Una vez situada en el borde de la piscina, he descubierto los cuerpos de los adolescentes. Hacía tiempo que no me fijaba en sus cuerpos gloriosos. Solo en esa época los cuerpos, sobre todo los de ellos, son como los de una especie de felino. Esas pieles brillantes a punto de abrirse de la tirantez, los músculos alargados, las cinturas estrechas y firmes que ponen muy difícil creer que ahí dentro caben ocho metros de intestinos. Aunque al tipo gordo con la tripa tatuada con un campo de fútlbol que me miraba descaradamente desde el agua deben de caberle unos quince. 
Compiten por ver cuál de ellos es el más intrépido, o el más imbécil, según se mire, al tirarse de cabeza en la zona de la piscina que más cubre. Unos tres metros de profundidad que acogen sin protestar ese concurso de belleza improvisado. Ellas miran, apoyadas en la pared, con esos bikinis de ahora que dejan al descubierto gran parte del culo. Alguna se anima. Siempre hay una que quiere medirse con los chicos, a la que le importa un pimiento ese papel de admiradora pasiva y decide enseñarles de lo que es capaz. Pero ellos siempre hacen más ruido y el salto perfecto de la chica de bikini rojo y tatuaje en las costillas ha pasado desapercibido entre los empujones y los agarrones por el cuello de los gatos morenos.
¿Alguna vez fui uno de esos gatos? No lo creo. Tampoco fui nunca la chica que se medía con los chicos en una piscina porque no me gustaba el agua profunda, ni los chicos bruscos. Los dos me parecían igual de peligrosos. Ni siquiera me di cuenta de la elasticidad de mi cuerpo hasta haber pasado esa edad. En esos años era una cría obediente y asustada que temía que cualquier lobo me devorara un noche. A veces lo deseaba con todas mis fuerzas, pero el lobo no apareció hasta mucho después, cuando descubrí que la piel de mi vientre podía servir de bandeja al placer.

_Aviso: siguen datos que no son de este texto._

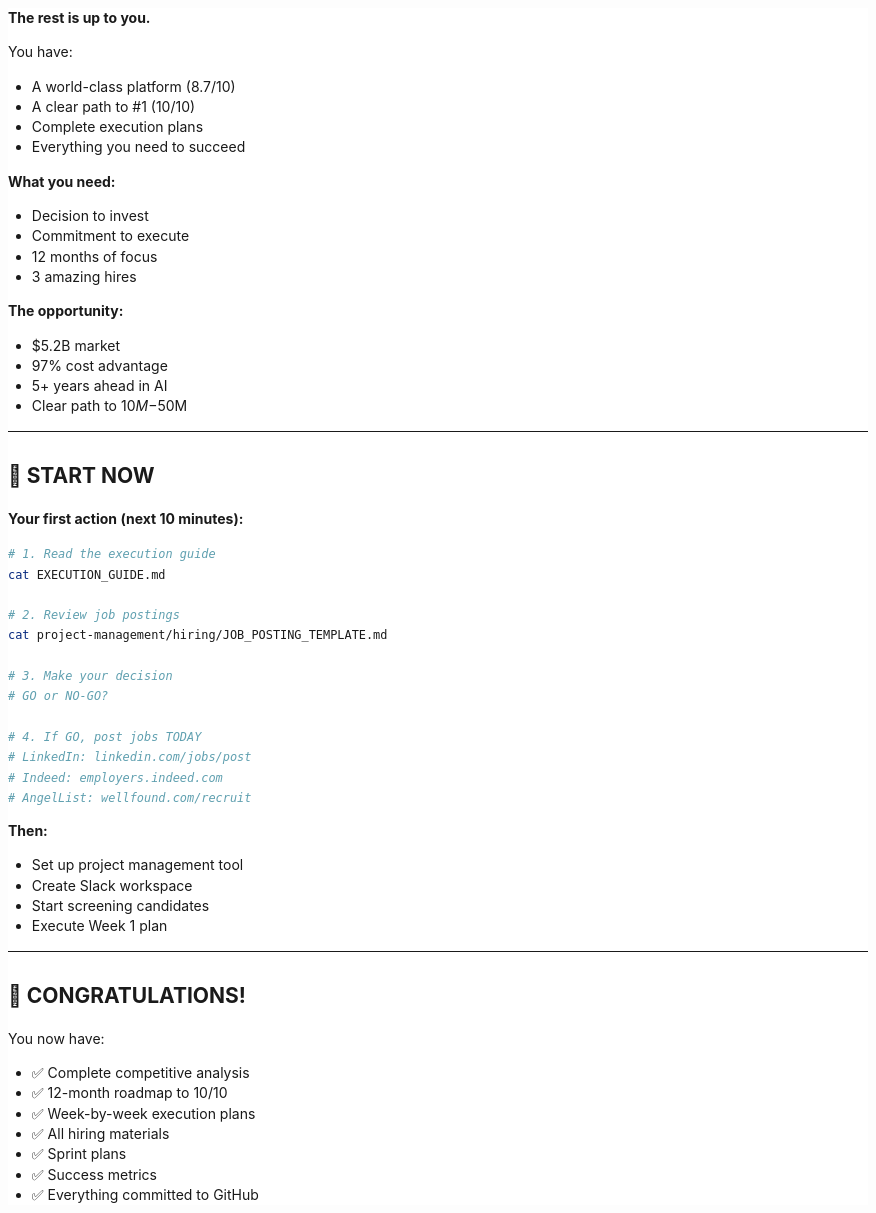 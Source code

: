 **The rest is up to you.**

You have:
- A world-class platform (8.7/10)
- A clear path to #1 (10/10)
- Complete execution plans
- Everything you need to succeed

**What you need:**
- Decision to invest
- Commitment to execute
- 12 months of focus
- 3 amazing hires

**The opportunity:**
- $5.2B market
- 97% cost advantage
- 5+ years ahead in AI
- Clear path to $10M-$50M

---

## 🚀 START NOW

**Your first action (next 10 minutes):**

```bash
# 1. Read the execution guide
cat EXECUTION_GUIDE.md

# 2. Review job postings
cat project-management/hiring/JOB_POSTING_TEMPLATE.md

# 3. Make your decision
# GO or NO-GO?

# 4. If GO, post jobs TODAY
# LinkedIn: linkedin.com/jobs/post
# Indeed: employers.indeed.com
# AngelList: wellfound.com/recruit
```

**Then:**
- Set up project management tool
- Create Slack workspace
- Start screening candidates
- Execute Week 1 plan

---

## 🎉 CONGRATULATIONS!

You now have:
- ✅ Complete competitive analysis
- ✅ 12-month roadmap to 10/10
- ✅ Week-by-week execution plans
- ✅ All hiring materials
- ✅ Sprint plans
- ✅ Success metrics
- ✅ Everything committed to GitHub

El corazón se me encoge. Me he despistado un segundo. ¿Dónde está? ¿No está? No puede ser. Odio las piscinas. Prefiero el mar, que al menos insiste en volver y volver, en sacar a la superficie lo que a veces se lleva. No he venido sola. Me siento sola, pero no he venido sola. El corazón vuelve a latir. Está justo delante de mí, con los ojos rojos y el pelo chorreando esa horrible agua con olor a cloro por encima de esos hombros pequeños y frágiles que me conmueven hasta el llanto.
"Mamá, mírame, mírame. He tocado el suelo con las manos". La miro. No puedo hacer otra cosa que mirarla. Soy la guardiana de sus juegos, espectadora incrédula de cómo su cuerpo se estira y crece hasta dolerme a mí, que me pregunto cómo pude albergarla dentro, con esos mismos ojos negros que me miraron el primer día fijamente y que me buscan ahora cuando no me ven.

Me mojo con las manos, me paso las palmas húmedas por la parte de atrás del cuello, por los hombros, por el pecho y me acuerdo del hueco enorme que me dejó al salir, ese agujero oscuro que no consigo llenar ni medir, solo puedo observar sus bordes solitarios y temer que se trague a alguien, como un agujero de gusano que no se a dónde lleva. Luego pienso en él. 

Por un oído escucho una canción que he puesto en Youtube; por el otro, los gritos de los críos que chillan como golondrinas al saltar al agua. Deseo no estar aquí. Deseo estar en ese otro lugar oscuro  de mí al que debe de llevar ese agujero de gusano que me atraviesa el pecho. Pero el móvil se me queda sin batería y me quedo con los gritos, limpiándome las salpicaduras de agua de la cara.

A mí lado, una chica muy guapa juega con un bebé. También la abuela. Sonríen todo el rato. Le rellenan una botella con el agua azul y ríen cuando se la tira por encima, mete un muñeco con forma de pez en el agua y ríen. La abuela le habla al socorrista, le dice que el niño tiene dieciocho meses y que está tan contento de estar fresquito en la piscina que no para quieto.